Un film di Chang-min Choo. Con Han Hyo-joo, Byung-hun Lee, Seung-Ryong Ryu, In-kwon Kim, Gwang Jang. Drammatico, durata 131 min. – Corea del sud 2012. MYMONETRO Masquerade valutazione media: 4,00 su 1 recensione.
A Joseon il re è ormai paranoico: vede congiure ovunque e diffida di chiunque, specie della moglie, che trascura in favore di varie concubine. Dopo essere stato drogato in seguito a un attentato, il Capo Consigliere e il Capo Eunuco decidono di sostituirlo temporaneamente con un sosia, perpetuando l’illusione di un re sul trono di Corea. Il sostituto è un guitto, di umili origini e dal greve umorismo, ma, superati gli imbarazzi iniziali, finisce per assumere una confidenza sempre maggiore con i meccanismi della politica di corte, forte di una coscienza limpida e di uno sguardo disinteressato.
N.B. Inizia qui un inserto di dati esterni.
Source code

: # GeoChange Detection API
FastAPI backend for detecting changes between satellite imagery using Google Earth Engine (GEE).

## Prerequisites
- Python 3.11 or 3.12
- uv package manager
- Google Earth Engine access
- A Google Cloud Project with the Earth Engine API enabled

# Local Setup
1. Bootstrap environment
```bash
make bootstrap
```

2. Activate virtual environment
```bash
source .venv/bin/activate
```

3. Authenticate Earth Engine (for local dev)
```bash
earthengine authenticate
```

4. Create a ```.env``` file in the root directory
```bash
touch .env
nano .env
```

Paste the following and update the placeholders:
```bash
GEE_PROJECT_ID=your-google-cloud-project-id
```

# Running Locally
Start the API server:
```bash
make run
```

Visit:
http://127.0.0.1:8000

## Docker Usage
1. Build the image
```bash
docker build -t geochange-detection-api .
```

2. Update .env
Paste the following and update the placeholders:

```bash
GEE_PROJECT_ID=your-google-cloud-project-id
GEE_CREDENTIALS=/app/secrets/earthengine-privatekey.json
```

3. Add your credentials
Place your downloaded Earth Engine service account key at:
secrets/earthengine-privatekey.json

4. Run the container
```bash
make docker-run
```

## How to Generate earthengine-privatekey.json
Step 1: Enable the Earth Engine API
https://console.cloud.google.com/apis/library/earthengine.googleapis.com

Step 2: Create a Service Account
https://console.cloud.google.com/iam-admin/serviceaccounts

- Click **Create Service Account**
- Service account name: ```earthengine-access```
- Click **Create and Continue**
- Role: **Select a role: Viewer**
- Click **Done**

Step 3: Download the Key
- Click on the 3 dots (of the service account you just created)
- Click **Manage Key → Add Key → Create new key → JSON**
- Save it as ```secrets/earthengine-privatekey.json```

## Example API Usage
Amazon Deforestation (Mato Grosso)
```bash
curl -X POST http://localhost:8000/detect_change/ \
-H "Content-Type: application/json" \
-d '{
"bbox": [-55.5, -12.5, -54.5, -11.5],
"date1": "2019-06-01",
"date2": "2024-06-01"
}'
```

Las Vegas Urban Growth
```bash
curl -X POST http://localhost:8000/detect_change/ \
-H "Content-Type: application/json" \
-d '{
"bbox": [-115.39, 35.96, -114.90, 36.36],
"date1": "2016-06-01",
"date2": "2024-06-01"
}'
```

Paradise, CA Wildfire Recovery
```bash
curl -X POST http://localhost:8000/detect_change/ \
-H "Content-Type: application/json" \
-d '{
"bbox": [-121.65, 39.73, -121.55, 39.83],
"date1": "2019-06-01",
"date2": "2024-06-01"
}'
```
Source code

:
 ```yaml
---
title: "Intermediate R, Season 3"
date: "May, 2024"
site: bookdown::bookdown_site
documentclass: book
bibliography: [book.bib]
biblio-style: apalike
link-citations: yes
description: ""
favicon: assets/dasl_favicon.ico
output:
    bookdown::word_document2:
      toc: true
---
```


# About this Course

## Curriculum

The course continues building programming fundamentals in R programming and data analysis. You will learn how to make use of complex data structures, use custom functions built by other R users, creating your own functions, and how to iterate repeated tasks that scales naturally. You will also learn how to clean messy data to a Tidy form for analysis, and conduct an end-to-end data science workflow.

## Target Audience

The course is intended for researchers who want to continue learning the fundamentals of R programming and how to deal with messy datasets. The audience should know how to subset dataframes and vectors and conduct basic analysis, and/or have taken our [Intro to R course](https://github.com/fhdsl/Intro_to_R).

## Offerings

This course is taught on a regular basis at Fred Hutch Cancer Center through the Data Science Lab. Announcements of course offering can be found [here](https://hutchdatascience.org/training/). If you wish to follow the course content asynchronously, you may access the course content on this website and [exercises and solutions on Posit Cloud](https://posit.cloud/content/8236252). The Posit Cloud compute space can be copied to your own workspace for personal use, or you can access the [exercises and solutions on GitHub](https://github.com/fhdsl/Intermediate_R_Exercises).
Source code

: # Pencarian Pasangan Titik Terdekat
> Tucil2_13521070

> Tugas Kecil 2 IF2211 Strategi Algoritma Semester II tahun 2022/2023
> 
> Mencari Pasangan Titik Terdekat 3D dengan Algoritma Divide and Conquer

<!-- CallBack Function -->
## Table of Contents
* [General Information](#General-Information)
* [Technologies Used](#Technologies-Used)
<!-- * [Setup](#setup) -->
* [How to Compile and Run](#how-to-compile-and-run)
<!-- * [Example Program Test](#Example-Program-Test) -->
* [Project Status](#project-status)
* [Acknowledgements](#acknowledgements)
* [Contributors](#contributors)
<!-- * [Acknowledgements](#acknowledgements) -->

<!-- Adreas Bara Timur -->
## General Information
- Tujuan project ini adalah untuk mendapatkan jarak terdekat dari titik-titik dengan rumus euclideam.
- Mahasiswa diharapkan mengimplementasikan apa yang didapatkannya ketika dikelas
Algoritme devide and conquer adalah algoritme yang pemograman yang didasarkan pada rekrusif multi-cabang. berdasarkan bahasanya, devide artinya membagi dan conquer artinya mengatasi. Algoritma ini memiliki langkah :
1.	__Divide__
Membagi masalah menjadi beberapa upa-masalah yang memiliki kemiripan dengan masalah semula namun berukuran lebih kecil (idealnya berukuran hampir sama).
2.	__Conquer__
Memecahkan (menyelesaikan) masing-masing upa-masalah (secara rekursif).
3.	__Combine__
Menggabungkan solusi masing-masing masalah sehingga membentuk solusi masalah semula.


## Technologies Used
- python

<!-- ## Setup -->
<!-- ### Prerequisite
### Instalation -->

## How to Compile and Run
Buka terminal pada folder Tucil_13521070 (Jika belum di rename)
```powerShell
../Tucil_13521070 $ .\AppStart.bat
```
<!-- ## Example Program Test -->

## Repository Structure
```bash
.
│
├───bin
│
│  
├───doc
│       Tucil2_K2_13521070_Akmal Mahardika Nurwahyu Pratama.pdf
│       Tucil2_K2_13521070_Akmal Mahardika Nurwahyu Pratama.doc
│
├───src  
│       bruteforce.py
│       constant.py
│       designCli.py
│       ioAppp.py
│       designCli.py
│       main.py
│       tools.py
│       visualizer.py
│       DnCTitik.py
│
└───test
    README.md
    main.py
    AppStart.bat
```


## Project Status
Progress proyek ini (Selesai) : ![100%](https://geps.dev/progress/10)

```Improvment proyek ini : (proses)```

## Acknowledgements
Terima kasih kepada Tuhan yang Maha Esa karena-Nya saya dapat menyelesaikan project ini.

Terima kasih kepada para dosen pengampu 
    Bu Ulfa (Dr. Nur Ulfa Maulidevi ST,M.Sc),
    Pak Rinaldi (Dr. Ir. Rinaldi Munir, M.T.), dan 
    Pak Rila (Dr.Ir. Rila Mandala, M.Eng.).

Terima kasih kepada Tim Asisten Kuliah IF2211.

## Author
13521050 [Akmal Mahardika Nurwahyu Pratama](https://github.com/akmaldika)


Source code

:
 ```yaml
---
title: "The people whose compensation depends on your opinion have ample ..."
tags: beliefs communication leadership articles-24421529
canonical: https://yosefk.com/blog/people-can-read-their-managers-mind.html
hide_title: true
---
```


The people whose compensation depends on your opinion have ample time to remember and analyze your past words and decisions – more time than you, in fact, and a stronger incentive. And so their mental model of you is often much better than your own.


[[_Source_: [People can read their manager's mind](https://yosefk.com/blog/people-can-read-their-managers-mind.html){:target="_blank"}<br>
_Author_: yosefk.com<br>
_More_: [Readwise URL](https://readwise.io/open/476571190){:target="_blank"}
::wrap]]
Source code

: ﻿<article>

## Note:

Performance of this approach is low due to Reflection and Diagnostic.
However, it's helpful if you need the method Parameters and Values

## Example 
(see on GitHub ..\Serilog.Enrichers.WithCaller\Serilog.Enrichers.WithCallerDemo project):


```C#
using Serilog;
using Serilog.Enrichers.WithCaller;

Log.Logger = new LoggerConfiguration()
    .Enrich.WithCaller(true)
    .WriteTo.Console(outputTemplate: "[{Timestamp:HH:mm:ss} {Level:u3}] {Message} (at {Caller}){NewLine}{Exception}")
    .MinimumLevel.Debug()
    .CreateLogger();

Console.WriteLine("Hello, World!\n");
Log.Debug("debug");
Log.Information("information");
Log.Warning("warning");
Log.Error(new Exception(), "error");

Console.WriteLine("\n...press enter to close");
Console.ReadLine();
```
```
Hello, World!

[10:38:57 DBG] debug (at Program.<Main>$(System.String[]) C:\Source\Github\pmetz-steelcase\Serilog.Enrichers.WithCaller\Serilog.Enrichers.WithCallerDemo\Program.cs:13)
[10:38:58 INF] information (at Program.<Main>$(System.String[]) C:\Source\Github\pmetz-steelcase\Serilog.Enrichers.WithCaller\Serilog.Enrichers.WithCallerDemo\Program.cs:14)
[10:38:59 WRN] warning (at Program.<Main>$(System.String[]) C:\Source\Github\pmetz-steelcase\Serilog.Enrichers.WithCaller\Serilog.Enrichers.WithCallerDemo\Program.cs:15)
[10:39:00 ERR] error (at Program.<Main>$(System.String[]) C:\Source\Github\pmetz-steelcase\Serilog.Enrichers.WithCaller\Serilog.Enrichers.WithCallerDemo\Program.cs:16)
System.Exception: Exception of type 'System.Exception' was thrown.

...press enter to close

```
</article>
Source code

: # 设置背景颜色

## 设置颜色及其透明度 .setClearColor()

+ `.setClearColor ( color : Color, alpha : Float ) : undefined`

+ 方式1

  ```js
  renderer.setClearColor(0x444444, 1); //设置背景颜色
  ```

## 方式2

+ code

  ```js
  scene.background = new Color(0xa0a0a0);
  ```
Masquerade è operazione oltremodo astuta, un crocevia di aspirazioni e contributi tecnici che accontenta il pubblico ma osa il giusto anche in direzione dei meno smaliziati. Se si fosse a Hollywood a produrre sarebbe Miramax e potrebbe scapparci anche un Oscar o più; ma la Corea del Sud è sempre meno lontana da simili standard produttivi e i dieci milioni di dollari di incasso abbondantemente superati dicono più di mille parole sullo stato di grazia di una cinematografia in costante ascesa. A livello di mera tecnica si rasenta l’eccellenza e l’ambientazione storica in costume non fa che esaltare la cura per il particolare, ma è tutto il meccanismo narrativo, specie l’alternanza dei registri, a testimoniare di una padronanza mirabile tanto dei tempi comici che della virata verso il dramma dell’epilogo. Si ride, si piange e infine si riflette, appagati, senza arzigogoli, come se Selznick fosse ancora tra noi e avesse scelto di dimorare a Seoul.
Come il protagonista, così anche il regista sembra sedere sul trono per caso: Choo Chang-min, un passato nell’ambito della commedia – come in Late Blossom, un piccolo cult sull’amore senile quando Haneke non era ancora giunto a sdoganare la tematica – pareva la scelta meno ovvia per la bisogna. Ma è proprio l’umiltà di Choo a rappresentare la chiave segreta del meccanismo, pur ricorrendo (o proprio per questo?) ad espedienti comici tra i più antichi del mondo: sosia e inganno (Plauto e Il grande dittatore di Chaplin), ricchezza e povertà (Il principe e il povero di Mark Twain), scurrilità da fescennini e buonsenso popolare (ancora Plauto e Aristofane). E non manca il tema dell’uomo di potere ossessionato dal sesso, eterno materiale per pochade come per stretta attualità di cronaca (il film è uscito alle soglie delle elezioni politiche sudcoreane).
Un amalgama che non può funzionare se a sorreggerlo non ci sono uno script d’acciaio – contribuiscono a quattro mani lo stesso Choo Chang-min e Hwang Jo-hyun, sceneggiatore di Old Boy – e un cast all’altezza, ricco di caratterizzazioni forti (menzione d’onore per Jang Gwang nei panni dell’eunuco), che ruota attorno a un Lee Byung-hun nel ruolo della vita, quello destinato a tramutarlo definitivamente da mero espediente estetico ad attore a tuttotondo. Guardare all’esempio di Masquerade significa osservare dove risieda nel 2013 l’autentico spirito del kolossal classico.